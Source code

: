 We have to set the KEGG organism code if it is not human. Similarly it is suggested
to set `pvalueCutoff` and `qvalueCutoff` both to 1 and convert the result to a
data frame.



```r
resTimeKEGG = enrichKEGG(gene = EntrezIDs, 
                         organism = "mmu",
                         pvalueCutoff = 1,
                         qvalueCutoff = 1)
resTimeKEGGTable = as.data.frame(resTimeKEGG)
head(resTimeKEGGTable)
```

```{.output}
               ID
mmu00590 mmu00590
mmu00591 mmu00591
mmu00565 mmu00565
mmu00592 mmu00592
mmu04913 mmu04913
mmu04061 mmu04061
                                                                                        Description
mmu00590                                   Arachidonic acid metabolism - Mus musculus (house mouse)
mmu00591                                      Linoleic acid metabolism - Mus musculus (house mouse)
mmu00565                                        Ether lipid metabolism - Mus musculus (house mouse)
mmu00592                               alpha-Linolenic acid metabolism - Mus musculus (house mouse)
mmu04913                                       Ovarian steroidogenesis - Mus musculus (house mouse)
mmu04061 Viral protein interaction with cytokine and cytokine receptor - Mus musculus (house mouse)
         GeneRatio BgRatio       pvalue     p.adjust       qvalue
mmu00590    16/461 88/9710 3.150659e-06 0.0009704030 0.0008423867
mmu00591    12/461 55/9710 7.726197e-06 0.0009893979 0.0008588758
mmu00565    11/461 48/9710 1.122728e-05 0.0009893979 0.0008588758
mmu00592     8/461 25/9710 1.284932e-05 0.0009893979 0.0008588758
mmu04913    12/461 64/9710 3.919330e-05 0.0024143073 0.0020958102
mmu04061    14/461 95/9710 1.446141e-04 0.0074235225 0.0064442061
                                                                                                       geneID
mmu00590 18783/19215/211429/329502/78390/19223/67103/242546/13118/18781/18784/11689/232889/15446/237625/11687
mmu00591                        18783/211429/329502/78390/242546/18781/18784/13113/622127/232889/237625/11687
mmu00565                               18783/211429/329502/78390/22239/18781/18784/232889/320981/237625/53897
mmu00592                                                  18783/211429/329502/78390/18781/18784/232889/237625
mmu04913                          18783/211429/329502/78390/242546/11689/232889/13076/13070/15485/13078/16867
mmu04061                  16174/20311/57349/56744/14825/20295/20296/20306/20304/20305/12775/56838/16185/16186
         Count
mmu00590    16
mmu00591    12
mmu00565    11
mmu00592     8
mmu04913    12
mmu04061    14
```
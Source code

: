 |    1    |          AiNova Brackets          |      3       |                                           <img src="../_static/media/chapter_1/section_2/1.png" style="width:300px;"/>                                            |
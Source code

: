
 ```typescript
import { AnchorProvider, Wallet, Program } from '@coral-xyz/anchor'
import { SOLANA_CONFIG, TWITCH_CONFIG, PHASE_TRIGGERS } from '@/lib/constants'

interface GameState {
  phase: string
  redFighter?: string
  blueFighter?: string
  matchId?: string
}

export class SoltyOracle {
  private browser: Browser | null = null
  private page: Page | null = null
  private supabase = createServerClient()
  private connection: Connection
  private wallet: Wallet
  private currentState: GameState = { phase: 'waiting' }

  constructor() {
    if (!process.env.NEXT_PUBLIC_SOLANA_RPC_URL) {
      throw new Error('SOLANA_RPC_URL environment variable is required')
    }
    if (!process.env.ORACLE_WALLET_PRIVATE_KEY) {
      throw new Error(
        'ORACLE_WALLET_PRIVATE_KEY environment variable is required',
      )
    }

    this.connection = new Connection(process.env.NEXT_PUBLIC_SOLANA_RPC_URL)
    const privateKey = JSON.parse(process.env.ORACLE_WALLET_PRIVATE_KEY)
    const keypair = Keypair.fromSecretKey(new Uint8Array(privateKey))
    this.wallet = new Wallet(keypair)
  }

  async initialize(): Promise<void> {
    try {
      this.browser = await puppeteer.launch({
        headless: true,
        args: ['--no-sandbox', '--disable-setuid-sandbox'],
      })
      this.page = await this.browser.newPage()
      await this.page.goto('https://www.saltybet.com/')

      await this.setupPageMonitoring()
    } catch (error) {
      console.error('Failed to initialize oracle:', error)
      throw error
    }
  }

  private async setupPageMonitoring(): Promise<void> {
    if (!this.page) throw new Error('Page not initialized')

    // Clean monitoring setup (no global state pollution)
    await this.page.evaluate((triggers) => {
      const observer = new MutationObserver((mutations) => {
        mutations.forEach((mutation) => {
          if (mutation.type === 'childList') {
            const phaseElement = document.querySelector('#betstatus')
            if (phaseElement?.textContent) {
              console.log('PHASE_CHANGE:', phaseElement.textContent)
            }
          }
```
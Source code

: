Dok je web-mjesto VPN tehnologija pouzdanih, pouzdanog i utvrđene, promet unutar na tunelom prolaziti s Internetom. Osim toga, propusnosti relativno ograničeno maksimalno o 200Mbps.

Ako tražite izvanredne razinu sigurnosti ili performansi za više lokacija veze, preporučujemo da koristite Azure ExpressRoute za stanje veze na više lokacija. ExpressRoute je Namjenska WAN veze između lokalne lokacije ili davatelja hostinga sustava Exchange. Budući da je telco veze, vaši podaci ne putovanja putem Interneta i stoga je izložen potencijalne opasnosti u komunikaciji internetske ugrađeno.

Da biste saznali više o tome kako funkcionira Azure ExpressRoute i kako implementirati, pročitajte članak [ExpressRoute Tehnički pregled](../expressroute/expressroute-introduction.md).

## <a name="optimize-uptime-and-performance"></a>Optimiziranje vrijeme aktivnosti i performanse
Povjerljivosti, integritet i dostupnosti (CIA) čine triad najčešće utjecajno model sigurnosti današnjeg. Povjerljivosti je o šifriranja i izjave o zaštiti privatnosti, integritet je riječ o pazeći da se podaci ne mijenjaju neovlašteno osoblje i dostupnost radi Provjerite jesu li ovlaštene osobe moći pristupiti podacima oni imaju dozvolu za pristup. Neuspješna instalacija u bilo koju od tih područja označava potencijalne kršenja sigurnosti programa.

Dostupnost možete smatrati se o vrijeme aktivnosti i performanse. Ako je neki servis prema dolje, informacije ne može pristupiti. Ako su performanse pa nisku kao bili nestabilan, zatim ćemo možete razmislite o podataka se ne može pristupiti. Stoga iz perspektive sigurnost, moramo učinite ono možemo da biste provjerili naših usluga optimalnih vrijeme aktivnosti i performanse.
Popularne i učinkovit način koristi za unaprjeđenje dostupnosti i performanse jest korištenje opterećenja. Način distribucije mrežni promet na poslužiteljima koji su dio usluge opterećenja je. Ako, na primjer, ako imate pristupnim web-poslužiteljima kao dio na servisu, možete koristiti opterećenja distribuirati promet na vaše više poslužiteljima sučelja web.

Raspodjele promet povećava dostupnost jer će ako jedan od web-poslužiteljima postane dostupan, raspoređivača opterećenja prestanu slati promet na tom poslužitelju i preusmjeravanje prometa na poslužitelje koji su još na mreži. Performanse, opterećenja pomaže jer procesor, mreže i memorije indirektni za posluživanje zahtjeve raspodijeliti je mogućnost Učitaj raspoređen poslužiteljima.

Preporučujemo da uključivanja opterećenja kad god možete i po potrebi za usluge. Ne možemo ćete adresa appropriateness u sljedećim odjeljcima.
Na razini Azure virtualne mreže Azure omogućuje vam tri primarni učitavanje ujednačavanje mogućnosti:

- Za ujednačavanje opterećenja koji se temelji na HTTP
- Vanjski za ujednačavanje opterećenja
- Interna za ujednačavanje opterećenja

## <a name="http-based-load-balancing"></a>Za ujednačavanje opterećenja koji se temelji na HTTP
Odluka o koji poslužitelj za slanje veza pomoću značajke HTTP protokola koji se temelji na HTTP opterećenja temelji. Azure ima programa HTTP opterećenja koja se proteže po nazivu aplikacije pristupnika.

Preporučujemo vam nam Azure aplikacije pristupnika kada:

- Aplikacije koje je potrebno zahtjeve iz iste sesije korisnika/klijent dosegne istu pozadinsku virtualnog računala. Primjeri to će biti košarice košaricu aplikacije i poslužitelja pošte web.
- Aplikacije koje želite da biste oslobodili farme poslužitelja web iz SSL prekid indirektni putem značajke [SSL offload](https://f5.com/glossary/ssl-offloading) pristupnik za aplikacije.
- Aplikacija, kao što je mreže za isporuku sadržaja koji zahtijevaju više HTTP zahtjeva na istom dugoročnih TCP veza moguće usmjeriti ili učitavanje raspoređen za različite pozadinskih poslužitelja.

════════════════════

Exercise objective: In the entries above, count every line containing the word "veza". Write only the total.

Reply: 2